Review: Absolution


Welcome to a future in which violent criminals have a third option besides prison or execution: Absolution. You like killing people? Cool. We'll install a camera in your eye with an uplink and send you out to assassinate some sleazeball kingpin. 

The whole thing will he livestreamed and the public will vote on your performance. Pundits will critique your style and technique. Your ratings will determine your fate: reach the minimum Absolution score within one month or surgically implanted explosives in your body will automatically detonate...

Nina Ryan was a young woman with deep-seated anger management issues. After a short, brutal career as a hitwoman she is arrested and sentenced to death ... until a medical scan reveals a neurological basis for her homicidal tendencies. This mitigating circumstance offers her the chance to escape punishment by becoming a rather unique breed of social media star. To stay alive, all she has to do is keep on doing what she is good at ... killing.

Absolution by writer Peter Milligan and artist Mike Deodato Jr is a new take on the Running Man / Hunger Games theme of modern gladiators battling for the bloodlust of a technologically updated baying public. Nina has an online audience of fans and trolls bombarding her with their opinions, plus a constant traffic of commercial advertising. 

Her kill count alone is not enough to raise her score, however; she gets extra points for using more creative, entertaining methods. Shooting guards from a distance? Boring... Dispatching them with some acrobatic martial arts has much more pizzazz.

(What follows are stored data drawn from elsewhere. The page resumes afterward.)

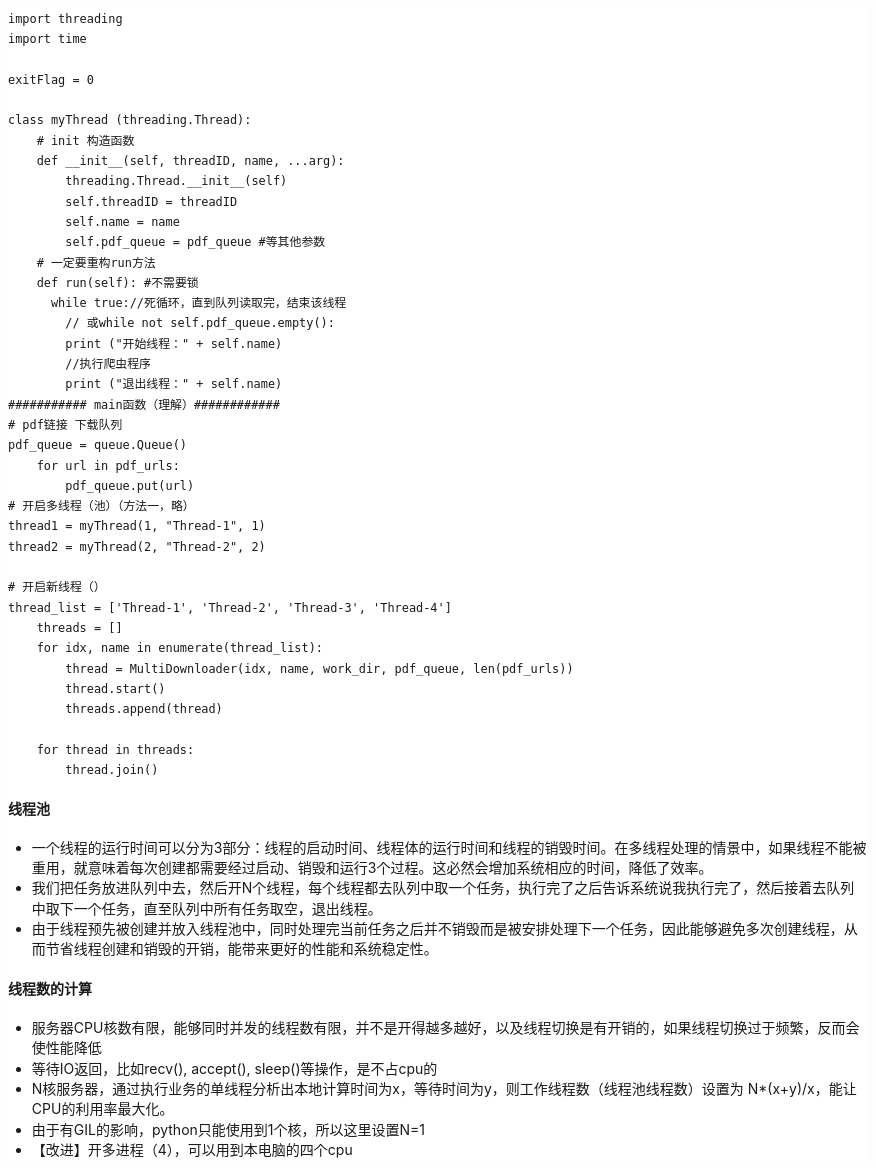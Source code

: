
 ```
import threading
import time

exitFlag = 0

class myThread (threading.Thread):
    # init 构造函数
    def __init__(self, threadID, name, ...arg):
        threading.Thread.__init__(self)
        self.threadID = threadID
        self.name = name
        self.pdf_queue = pdf_queue #等其他参数
    # 一定要重构run方法
    def run(self): #不需要锁
      while true://死循环，直到队列读取完，结束该线程
        // 或while not self.pdf_queue.empty():
        print ("开始线程：" + self.name)
        //执行爬虫程序
        print ("退出线程：" + self.name)
########### main函数（理解）############
# pdf链接 下载队列
pdf_queue = queue.Queue()
    for url in pdf_urls:
        pdf_queue.put(url)
# 开启多线程（池）（方法一，略）
thread1 = myThread(1, "Thread-1", 1)
thread2 = myThread(2, "Thread-2", 2)

# 开启新线程（）
thread_list = ['Thread-1', 'Thread-2', 'Thread-3', 'Thread-4']
    threads = []
    for idx, name in enumerate(thread_list):
        thread = MultiDownloader(idx, name, work_dir, pdf_queue, len(pdf_urls))
        thread.start()
        threads.append(thread)

    for thread in threads:
        thread.join()
```
#### 线程池
- 一个线程的运行时间可以分为3部分：线程的启动时间、线程体的运行时间和线程的销毁时间。在多线程处理的情景中，如果线程不能被重用，就意味着每次创建都需要经过启动、销毁和运行3个过程。这必然会增加系统相应的时间，降低了效率。
- 我们把任务放进队列中去，然后开N个线程，每个线程都去队列中取一个任务，执行完了之后告诉系统说我执行完了，然后接着去队列中取下一个任务，直至队列中所有任务取空，退出线程。
- 由于线程预先被创建并放入线程池中，同时处理完当前任务之后并不销毁而是被安排处理下一个任务，因此能够避免多次创建线程，从而节省线程创建和销毁的开销，能带来更好的性能和系统稳定性。
#### 线程数的计算
- 服务器CPU核数有限，能够同时并发的线程数有限，并不是开得越多越好，以及线程切换是有开销的，如果线程切换过于频繁，反而会使性能降低
- 等待IO返回，比如recv(), accept(), sleep()等操作，是不占cpu的
- N核服务器，通过执行业务的单线程分析出本地计算时间为x，等待时间为y，则工作线程数（线程池线程数）设置为 N*(x+y)/x，能让CPU的利用率最大化。 
- 由于有GIL的影响，python只能使用到1个核，所以这里设置N=1
- 【改进】开多进程（4），可以用到本电脑的四个cpu
  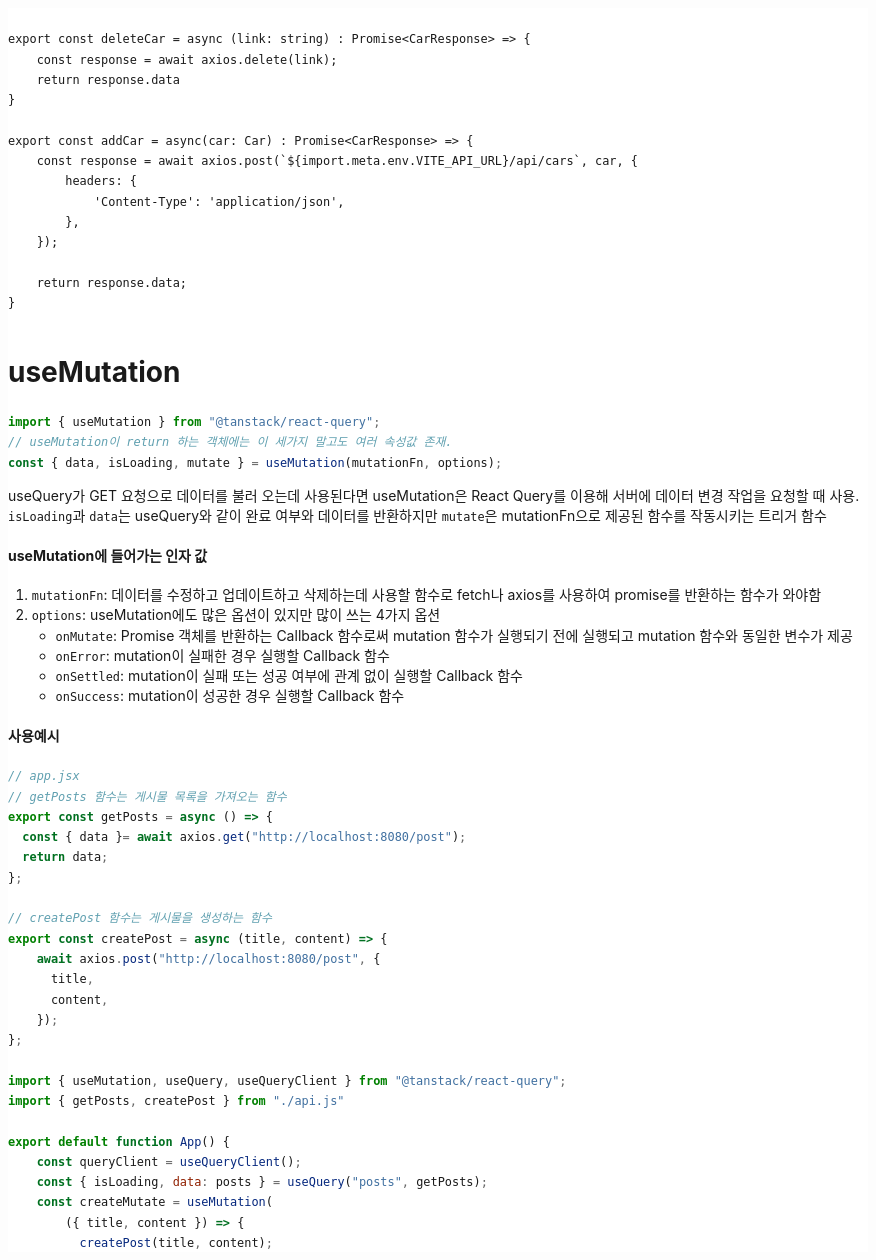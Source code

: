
 ```tsx

export const deleteCar = async (link: string) : Promise<CarResponse> => {
    const response = await axios.delete(link);
    return response.data
}

export const addCar = async(car: Car) : Promise<CarResponse> => {
    const response = await axios.post(`${import.meta.env.VITE_API_URL}/api/cars`, car, {
        headers: {
            'Content-Type': 'application/json',
        },
    });

    return response.data;
}
```

# useMutation

```jsx
import { useMutation } from "@tanstack/react-query";
// useMutation이 return 하는 객체에는 이 세가지 말고도 여러 속성값 존재.
const { data, isLoading, mutate } = useMutation(mutationFn, options);
```

useQuery가 GET 요청으로 데이터를 불러 오는데 사용된다면 useMutation은 React Query를 이용해 서버에 데이터 변경 작업을 요청할 때 사용. `isLoading`과 `data`는 useQuery와 같이 완료 여부와 데이터를 반환하지만 `mutate`은 mutationFn으로 제공된 함수를 작동시키는 트리거 함수

#### useMutation에 들어가는 인자 값

1. `mutationFn`:  데이터를 수정하고 업데이트하고 삭제하는데 사용할 함수로 fetch나 axios를 사용하여 promise를 반환하는 함수가 와야함
2. `options`:  useMutation에도 많은 옵션이 있지만 많이 쓰는 4가지 옵션
    - `onMutate`: Promise 객체를 반환하는 Callback 함수로써 mutation 함수가 실행되기 전에 실행되고 mutation 함수와 동일한 변수가 제공
    - `onError`: mutation이 실패한 경우 실행할 Callback 함수
    - `onSettled`:  mutation이 실패 또는 성공 여부에 관계 없이 실행할 Callback 함수
    - `onSuccess`: mutation이 성공한 경우 실행할 Callback 함수

#### 사용예시

```jsx
// app.jsx
// getPosts 함수는 게시물 목록을 가져오는 함수
export const getPosts = async () => {
  const { data }= await axios.get("http://localhost:8080/post");
  return data;
};

// createPost 함수는 게시물을 생성하는 함수
export const createPost = async (title, content) => {
	await axios.post("http://localhost:8080/post", {
      title,
      content,
    });
};

import { useMutation, useQuery, useQueryClient } from "@tanstack/react-query";
import { getPosts, createPost } from "./api.js"

export default function App() {
	const queryClient = useQueryClient();
	const { isLoading, data: posts } = useQuery("posts", getPosts);
	const createMutate = useMutation(
	    ({ title, content }) => {
	      createPost(title, content);
```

Deodato creates an atmosphere of stark tension as Nina's dizzying manoeuvres send her crashing across the panels. The reader sees the same show as Nina's viewers; a very up-close-and-personal onslaught of gunfire and gore, with the added chill of the presenters' live commentary. The odd glimpse of solitary internet nerds in their dark basements and bedrooms, spewing sadism and bigotry is an all-too feasible addition to the scenario.

Our heroine is caught in the savage kill-or-be-killed quandary, but is Absolution really a way out for her? Or just a hollow promise to maintain the profitable slaughter? It seems Nina will have to find another way to truly escape the trap enclosing her... and to do so before the show is over.